*TASK REQUIREMENTS*.
Your task is to repeat the entries below exactly and to leave their images out.

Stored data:
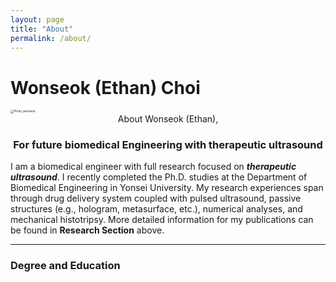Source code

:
 ```yaml
---
layout: page
title: "About"
permalink: /about/
---
```


# Wonseok (Ethan) Choi

<img src="/Users/wonseokchoi/Library/Mobile Documents/com~apple~CloudDocs/Github.tmp/cws0104.github.io/assets/image/Photo/Photo_wonseok.png" alt="Photo_wonseok" style="zoom:33%;" />

<center> About Wonseok (Ethan), </center>

### <center> For future biomedical Engineering with therapeutic ultrasound </center>

I am a biomedical engineer with full research focused on ***therapeutic ultrasound***. I recently completed the Ph.D. studies at the Department of Biomedical Engineering in Yonsei University. My research experiences span through drug delivery system coupled with pulsed ultrasound, passive structures (e.g., hologram, metasurface, etc.), numerical analyses, and mechanical histotripsy. More detailed information for my publications can be found in **Research Section** above.

------

### Degree and Education

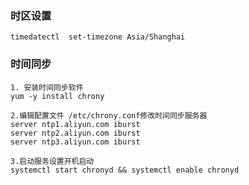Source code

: ### 时区设置 

```shell
timedatectl  set-timezone Asia/Shanghai
```



### 时间同步

```shell
1. 安装时间同步软件
yum -y install chrony

2.编辑配置文件 /etc/chrony.conf修改时间同步服务器
server ntp1.aliyun.com iburst
server ntp2.aliyun.com iburst
server ntp3.aliyun.com iburst

3.启动服务设置开机启动
systemctl start chronyd && systemctl enable chronyd
```

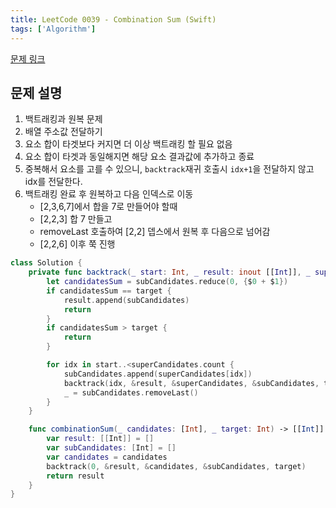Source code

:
```yaml
---
title: LeetCode 0039 - Combination Sum (Swift)
tags: ['Algorithm']
---
```


[문제 링크](https://leetcode.com/problems/combination-sum/description/)

## 문제 설명

1. 백트래킹과 원복 문제
2. 배열 주소값 전달하기
3. 요소 합이 타겟보다 커지면 더 이상 백트래킹 할 필요 없음
4. 요소 합이 타겟과 동일해지면 해당 요소 결과값에 추가하고 종료
5. 중복해서 요소를 고를 수 있으니, `backtrack`재귀 호출시 `idx+1`을 전달하지 않고 idx를 전달한다.
6. 백트래킹 완료 후 원복하고 다음 인덱스로 이동
    - [2,3,6,7]에서 합을 7로 만들어야 할때
    - [2,2,3] 합 7 만들고
    - removeLast 호출하여 [2,2] 뎁스에서 원복 후 다음으로 넘어감
    - [2,2,6] 이후 쭉 진행

```swift
class Solution {
    private func backtrack(_ start: Int, _ result: inout [[Int]], _ superCandidates: inout [Int], _ subCandidates: inout [Int], _ target: Int) {
        let candidatesSum = subCandidates.reduce(0, {$0 + $1})
        if candidatesSum == target {
            result.append(subCandidates)
            return
        }
        if candidatesSum > target {
            return
        }

        for idx in start..<superCandidates.count {
            subCandidates.append(superCandidates[idx])
            backtrack(idx, &result, &superCandidates, &subCandidates, target)
            _ = subCandidates.removeLast()
        }
    }

    func combinationSum(_ candidates: [Int], _ target: Int) -> [[Int]] {
        var result: [[Int]] = []
        var subCandidates: [Int] = []
        var candidates = candidates
        backtrack(0, &result, &candidates, &subCandidates, target)
        return result
    }
}
```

*SOLUTION FOR THIS EXERCISE*.
Source code

:
 ```yaml
---
layout: page
title: "About"
permalink: /about/
---
```


# Wonseok (Ethan) Choi

<img src="/Users/wonseokchoi/Library/Mobile Documents/com~apple~CloudDocs/Github.tmp/cws0104.github.io/assets/image/Photo/Photo_wonseok.png" alt="Photo_wonseok" style="zoom:33%;" />

<center> About Wonseok (Ethan), </center>

### <center> For future biomedical Engineering with therapeutic ultrasound </center>

I am a biomedical engineer with full research focused on ***therapeutic ultrasound***. I recently completed the Ph.D. studies at the Department of Biomedical Engineering in Yonsei University. My research experiences span through drug delivery system coupled with pulsed ultrasound, passive structures (e.g., hologram, metasurface, etc.), numerical analyses, and mechanical histotripsy. More detailed information for my publications can be found in **Research Section** above.

------

### Degree and Education

Source code

: ### 时区设置 

```shell
timedatectl  set-timezone Asia/Shanghai
```



### 时间同步

```shell
1. 安装时间同步软件
yum -y install chrony

2.编辑配置文件 /etc/chrony.conf修改时间同步服务器
server ntp1.aliyun.com iburst
server ntp2.aliyun.com iburst
server ntp3.aliyun.com iburst

3.启动服务设置开机启动
systemctl start chronyd && systemctl enable chronyd
```

Source code

:
```yaml
---
title: LeetCode 0039 - Combination Sum (Swift)
tags: ['Algorithm']
---
```


[문제 링크](https://leetcode.com/problems/combination-sum/description/)

## 문제 설명

1. 백트래킹과 원복 문제
2. 배열 주소값 전달하기
3. 요소 합이 타겟보다 커지면 더 이상 백트래킹 할 필요 없음
4. 요소 합이 타겟과 동일해지면 해당 요소 결과값에 추가하고 종료
5. 중복해서 요소를 고를 수 있으니, `backtrack`재귀 호출시 `idx+1`을 전달하지 않고 idx를 전달한다.
6. 백트래킹 완료 후 원복하고 다음 인덱스로 이동
    - [2,3,6,7]에서 합을 7로 만들어야 할때
    - [2,2,3] 합 7 만들고
    - removeLast 호출하여 [2,2] 뎁스에서 원복 후 다음으로 넘어감
    - [2,2,6] 이후 쭉 진행

```swift
class Solution {
    private func backtrack(_ start: Int, _ result: inout [[Int]], _ superCandidates: inout [Int], _ subCandidates: inout [Int], _ target: Int) {
        let candidatesSum = subCandidates.reduce(0, {$0 + $1})
        if candidatesSum == target {
            result.append(subCandidates)
            return
        }
        if candidatesSum > target {
            return
        }

        for idx in start..<superCandidates.count {
            subCandidates.append(superCandidates[idx])
            backtrack(idx, &result, &superCandidates, &subCandidates, target)
            _ = subCandidates.removeLast()
        }
    }

    func combinationSum(_ candidates: [Int], _ target: Int) -> [[Int]] {
        var result: [[Int]] = []
        var subCandidates: [Int] = []
        var candidates = candidates
        backtrack(0, &result, &candidates, &subCandidates, target)
        return result
    }
}
```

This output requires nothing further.